This dapper young man is Victoria’s uncle King George the IV. This George was nowhere near as noteworthy as his father. He had no great accomplishments during his reign. His reign is marked by his lavish spending and his decaying mental health and withdrawal from society at large. He reigned from 1821-1830.
This is George IV’s daughter Charlotte. I bumped into her story a few months ago. It is a sad story of abuse and neglect. In the final years of her short life she finally found love and acceptance in the arms of Leopold, who would become the first King of the Belgians. She dies suddenly of post-partum complications in 1817 leaving George IV with no legitimate heirs.

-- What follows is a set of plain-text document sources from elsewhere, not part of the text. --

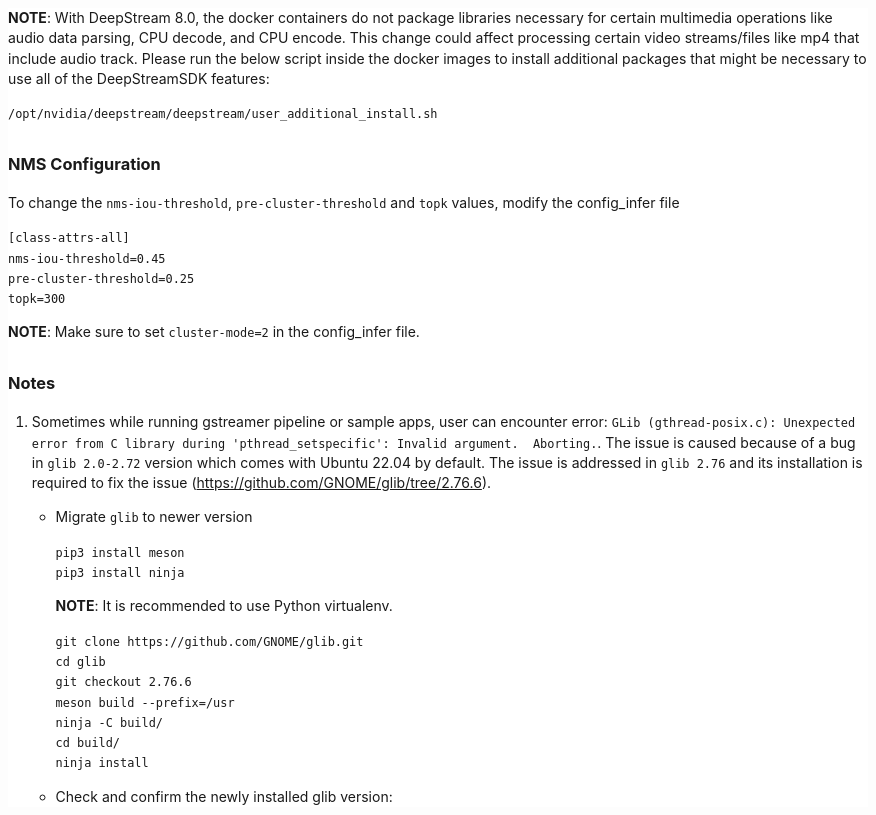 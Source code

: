 **NOTE**: With DeepStream 8.0, the docker containers do not package libraries necessary for certain multimedia operations like audio data parsing, CPU decode, and CPU encode. This change could affect processing certain video streams/files like mp4 that include audio track. Please run the below script inside the docker images to install additional packages that might be necessary to use all of the DeepStreamSDK features:

```
/opt/nvidia/deepstream/deepstream/user_additional_install.sh
```

##

### NMS Configuration

To change the `nms-iou-threshold`, `pre-cluster-threshold` and `topk` values, modify the config_infer file

```
[class-attrs-all]
nms-iou-threshold=0.45
pre-cluster-threshold=0.25
topk=300
```

**NOTE**: Make sure to set `cluster-mode=2` in the config_infer file.

##

### Notes

1. Sometimes while running gstreamer pipeline or sample apps, user can encounter error: `GLib (gthread-posix.c): Unexpected error from C library during 'pthread_setspecific': Invalid argument.  Aborting.`. The issue is caused because of a bug in `glib 2.0-2.72` version which comes with Ubuntu 22.04 by default. The issue is addressed in `glib 2.76` and its installation is required to fix the issue (https://github.com/GNOME/glib/tree/2.76.6).

    - Migrate `glib` to newer version

      ```
      pip3 install meson
      pip3 install ninja
      ```

      **NOTE**: It is recommended to use Python virtualenv.

      ```
      git clone https://github.com/GNOME/glib.git
      cd glib
      git checkout 2.76.6
      meson build --prefix=/usr
      ninja -C build/
      cd build/
      ninja install
      ```

    - Check and confirm the newly installed glib version:

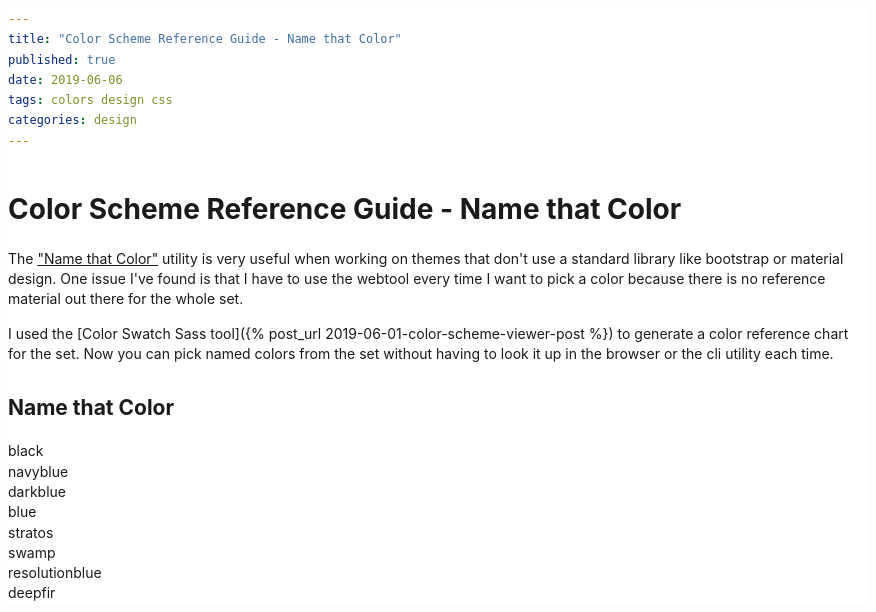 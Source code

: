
 ```yaml
---
title: "Color Scheme Reference Guide - Name that Color"
published: true
date: 2019-06-06
tags: colors design css
categories: design
---
```


# Color Scheme Reference Guide - Name that Color

The ["Name that Color"](http://chir.ag/projects/name-that-color) utility is very useful when working on themes that don't use a standard library like bootstrap or material design. One issue I've found is that I have to use the webtool every time I want to pick a color because there is no reference material out there for the whole set.

I used the [Color Swatch Sass tool]({% post_url 2019-06-01-color-scheme-viewer-post %}) to generate a color reference chart for the set.  Now you can pick named colors from the set without having to look it up in the browser or the cli utility each time.

<div class="swatch_group">
  <h2 class="swatch_group__title">Name that Color</h2>
<div class="swatch color-black">
  <span class="swatch__name">black</span>
  <span class="swatch__color" data-color="#000000"></span>
  <span class="swatch__bgcolor" data-color-name="black"></span>
</div>
<div class="swatch color-navyblue">
  <span class="swatch__name">navyblue</span>
  <span class="swatch__color" data-color="#000080"></span>
  <span class="swatch__bgcolor" data-color-name="navyblue"></span>
</div>
<div class="swatch color-darkblue">
  <span class="swatch__name">darkblue</span>
  <span class="swatch__color" data-color="#0000c8"></span>
  <span class="swatch__bgcolor" data-color-name="darkblue"></span>
</div>
<div class="swatch color-blue">
  <span class="swatch__name">blue</span>
  <span class="swatch__color" data-color="#0000ff"></span>
  <span class="swatch__bgcolor" data-color-name="blue"></span>
</div>
<div class="swatch color-stratos">
  <span class="swatch__name">stratos</span>
  <span class="swatch__color" data-color="#000741"></span>
  <span class="swatch__bgcolor" data-color-name="stratos"></span>
</div>
<div class="swatch color-swamp">
  <span class="swatch__name">swamp</span>
  <span class="swatch__color" data-color="#001b1c"></span>
  <span class="swatch__bgcolor" data-color-name="swamp"></span>
</div>
<div class="swatch color-resolutionblue">
  <span class="swatch__name">resolutionblue</span>
  <span class="swatch__color" data-color="#002387"></span>
  <span class="swatch__bgcolor" data-color-name="resolutionblue"></span>
</div>
<div class="swatch color-deepfir">
  <span class="swatch__name">deepfir</span>
  <span class="swatch__color" data-color="#002900"></span>
  <span class="swatch__bgcolor" data-color-name="deepfir"></span>
</div>
<div class="swatch color-burnham">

Her story would make a good tearjerker chick flick.
This guy in the trench coat and tights is George III’s son and George IV’s brother named William IV. Aside from looking incredibly goofy in paintings this guy accomplished some stuff as King of the United Kingdom from 1830-1837. Slavery was abolished in the UK and child labour laws were reformed. His two daughters died in 1819 and 1821 leaving William without any heirs.
This dashing warrior is Edward. He was Victoria’s father. He never served as King. He was the fourth son of George the III. Edward was a professional soldier. He served for a short time as the Commander-in-Chief of North America. He died the same year as his father, 1820. Victoria was born in May 1819.
She would have had no memory of her father.